Elguja "Gia" Gvazava (ელგუჯა [გია] გვაზავა) (born February 22, 1952) is a Georgian politician. Being a native of Georgia's autonomous republic of Abkhazia and a member of the local legislature since 1991, Gvazava was forced, along with most of the region's Georgian population, to flee the secessionist victory in Abkhazia in 1993. From March 20, 2009, to April 8, 2019, he served a chairman of the Supreme Council of Abkhazia, based in exile in the Georgian capital of Tbilisi.

==Career==
Born in Ochamchire, Abkhaz ASSR, Georgian SSR, Gvazava graduated from the Sukhumi Pedagogical Institute with a degree in biology in 1974 and continued his postgraduate training at the Institute of Medical Genetics in Moscow from 1976 to 1981. In 1982, he acquired a position of docent at the Sukhumi State University and, in 1991, he was elected to the Supreme Council of Abkhazia, a local legislature.
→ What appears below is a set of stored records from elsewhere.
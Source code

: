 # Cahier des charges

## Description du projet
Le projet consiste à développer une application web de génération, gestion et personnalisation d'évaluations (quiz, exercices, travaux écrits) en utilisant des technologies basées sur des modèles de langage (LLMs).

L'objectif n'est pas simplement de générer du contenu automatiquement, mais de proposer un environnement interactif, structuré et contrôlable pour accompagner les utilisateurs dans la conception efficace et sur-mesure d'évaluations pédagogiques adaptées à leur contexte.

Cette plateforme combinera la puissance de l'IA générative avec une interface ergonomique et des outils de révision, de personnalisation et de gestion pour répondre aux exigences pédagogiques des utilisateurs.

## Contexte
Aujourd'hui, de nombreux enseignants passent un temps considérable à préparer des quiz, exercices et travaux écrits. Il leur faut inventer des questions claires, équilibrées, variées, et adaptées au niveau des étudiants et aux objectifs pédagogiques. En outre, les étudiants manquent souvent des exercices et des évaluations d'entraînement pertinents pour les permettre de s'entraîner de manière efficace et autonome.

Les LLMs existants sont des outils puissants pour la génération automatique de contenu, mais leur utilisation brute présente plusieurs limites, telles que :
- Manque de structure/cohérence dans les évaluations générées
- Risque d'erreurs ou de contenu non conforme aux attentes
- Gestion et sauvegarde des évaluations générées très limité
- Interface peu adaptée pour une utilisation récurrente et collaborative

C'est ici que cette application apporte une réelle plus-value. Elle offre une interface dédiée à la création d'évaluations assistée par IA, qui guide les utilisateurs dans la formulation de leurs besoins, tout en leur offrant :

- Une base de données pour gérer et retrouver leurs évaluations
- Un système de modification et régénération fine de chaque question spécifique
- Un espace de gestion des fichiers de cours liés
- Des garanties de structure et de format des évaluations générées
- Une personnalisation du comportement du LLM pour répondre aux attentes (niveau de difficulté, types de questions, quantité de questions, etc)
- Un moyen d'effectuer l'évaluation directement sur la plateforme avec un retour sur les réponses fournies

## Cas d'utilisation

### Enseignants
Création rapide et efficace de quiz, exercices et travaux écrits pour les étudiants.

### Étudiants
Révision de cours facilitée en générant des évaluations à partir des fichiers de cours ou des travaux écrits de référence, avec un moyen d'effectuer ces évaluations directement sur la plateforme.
Gvazava retained both his academic and legislative positions when the Georgian factions of both university and the Supreme Council were forced to relocate to Tbilisi in the aftermath of the 1992—93 war in Abkhazia. In 1995, he was further elected Deputy Chairman of the Supreme Council of Abkhazia-in-exile. Simultaneously, from 1992 to 2004, he was a member of the Parliament of Georgia. On March 20, 2009, he became a chairman of the Supreme Council of Abkhazia. He was re-elected on April 7, 2014 On April 8, 2019, he was succeeded by Jemal Gamakharia.